Let’s imagine that Alfred Hitchcock‘s Vertigo (’58) never existed. Let’s also suppose that by way of some kind of odd exercise or experiment 100 present-tense directors (all ages, genders and persuasions) have been asked to write and shoot a thrilling scene in which a couple of male San Francisco cops (a detective and a uniformed beat cop) are chasing a thief across the rooftops.
Let’s also presume that a fair percentage of the directors would decide to show one of the cops falling to his death while the other slips and is seen hanging from a rain gutter, and with no apparent way of rescuing himself.
I guarantee you that 98% or 99% of these directors would end this scene conclusively by showing us what happens to the hanging-from-the-rain-gutter person.

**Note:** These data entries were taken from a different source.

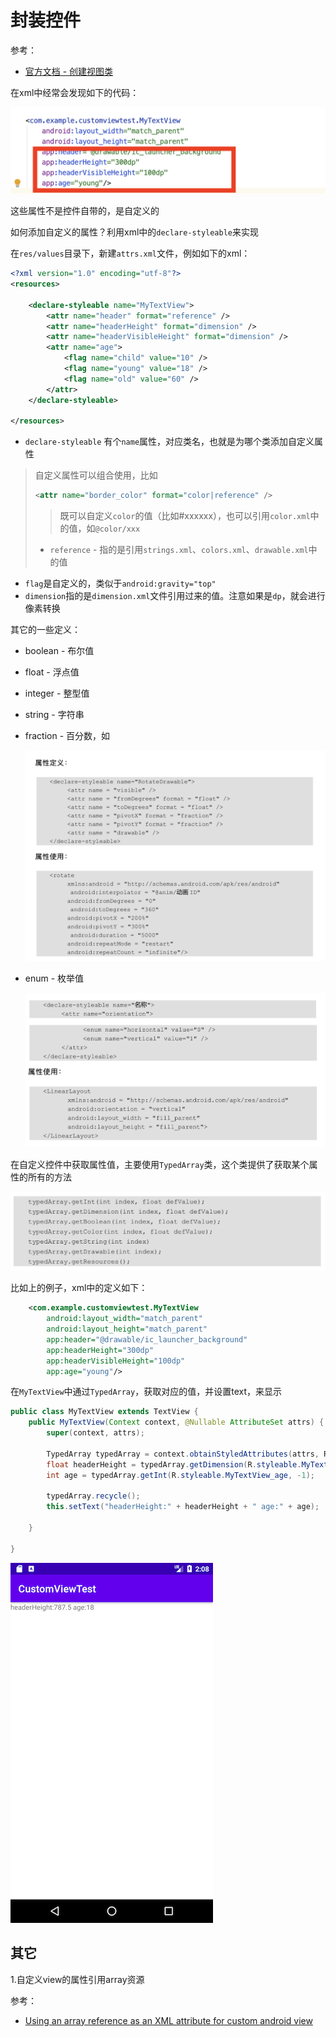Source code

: # 封装控件

参考：

+ [官方文档 - 创建视图类](https://developer.android.com/training/custom-views/create-view?hl=zh-cn)



在xml中经常会发现如下的代码：

![001](https://github.com/winfredzen/Android-Basic/blob/master/自定义视图/images/001.png)



这些属性不是控件自带的，是自定义的

如何添加自定义的属性？利用xml中的`declare-styleable`来实现

在`res/values`目录下，新建`attrs.xml`文件，例如如下的xml：

```xml
<?xml version="1.0" encoding="utf-8"?>
<resources>

    <declare-styleable name="MyTextView">
        <attr name="header" format="reference" />
        <attr name="headerHeight" format="dimension" />
        <attr name="headerVisibleHeight" format="dimension" />
        <attr name="age">
            <flag name="child" value="10" />
            <flag name="young" value="18" />
            <flag name="old" value="60" />
        </attr>
    </declare-styleable>

</resources>
```

+ `declare-styleable` 有个`name`属性，对应类名，也就是为哪个类添加自定义属性

> 自定义属性可以组合使用，比如
>
> ```xml
> <attr name="border_color" format="color|reference" />
> ```
>
> > 既可以自定义`color`的值（比如#xxxxxx），也可以引用`color.xml`中的值，如`@color/xxx`
>
> + `reference` - 指的是引用`strings.xml`、`colors.xml`、`drawable.xml`中的值

+ `flag`是自定义的，类似于`android:gravity="top"`
+ `dimension`指的是`dimension.xml`文件引用过来的值。注意如果是`dp`，就会进行像素转换

其它的一些定义：

+ boolean - 布尔值

+ float - 浮点值

+ integer - 整型值

+ string - 字符串

+ fraction - 百分数，如

  ![002](https://github.com/winfredzen/Android-Basic/blob/master/自定义视图/images/002.png)

+ enum - 枚举值

  ![003](https://github.com/winfredzen/Android-Basic/blob/master/自定义视图/images/003.png)



在自定义控件中获取属性值，主要使用`TypedArray`类，这个类提供了获取某个属性的所有的方法

![004](https://github.com/winfredzen/Android-Basic/blob/master/自定义视图/images/004.png)



比如上的例子，xml中的定义如下：

```xml
    <com.example.customviewtest.MyTextView
        android:layout_width="match_parent"
        android:layout_height="match_parent"
        app:header="@drawable/ic_launcher_background"
        app:headerHeight="300dp"
        app:headerVisibleHeight="100dp"
        app:age="young"/>
```

在`MyTextView`中通过`TypedArray`，获取对应的值，并设置text，来显示

```java
public class MyTextView extends TextView {
    public MyTextView(Context context, @Nullable AttributeSet attrs) {
        super(context, attrs);

        TypedArray typedArray = context.obtainStyledAttributes(attrs, R.styleable.MyTextView);
        float headerHeight = typedArray.getDimension(R.styleable.MyTextView_headerHeight, -1);
        int age = typedArray.getInt(R.styleable.MyTextView_age, -1);

        typedArray.recycle();
        this.setText("headerHeight:" + headerHeight + " age:" + age);

    }

}
```

![005](https://github.com/winfredzen/Android-Basic/blob/master/自定义视图/images/005.png)





## 其它

1.自定义view的属性引用array资源

参考：

+ [Using an array reference as an XML attribute for custom android view](https://stackoverflow.com/questions/7942973/using-an-array-reference-as-an-xml-attribute-for-custom-android-view)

They would either show the protagonist (a) falling to his death, (b) somehow making a great acrobatic lunge for safety and miraculously succeeding, or (c) being rescued at the last second by a late-arriving cop or a civilian bystander.
None of them, trust me, would end the scene without some kind of clear-cut, life-or-death payoff. They would never consider leaving the rain-gutter guy in some sort of existential limbo as the scene fades to black.
But Hitchcock did this, and that’s what makes Vertigo‘s very first sequence a piece of fascinating, unforgettable, bold-as-brass art.
What other film (crime, action, suspense, anything) has put a major character in serious jeopardy during an early scene, and has never shown us how he/she gets out of danger? Please name one or two.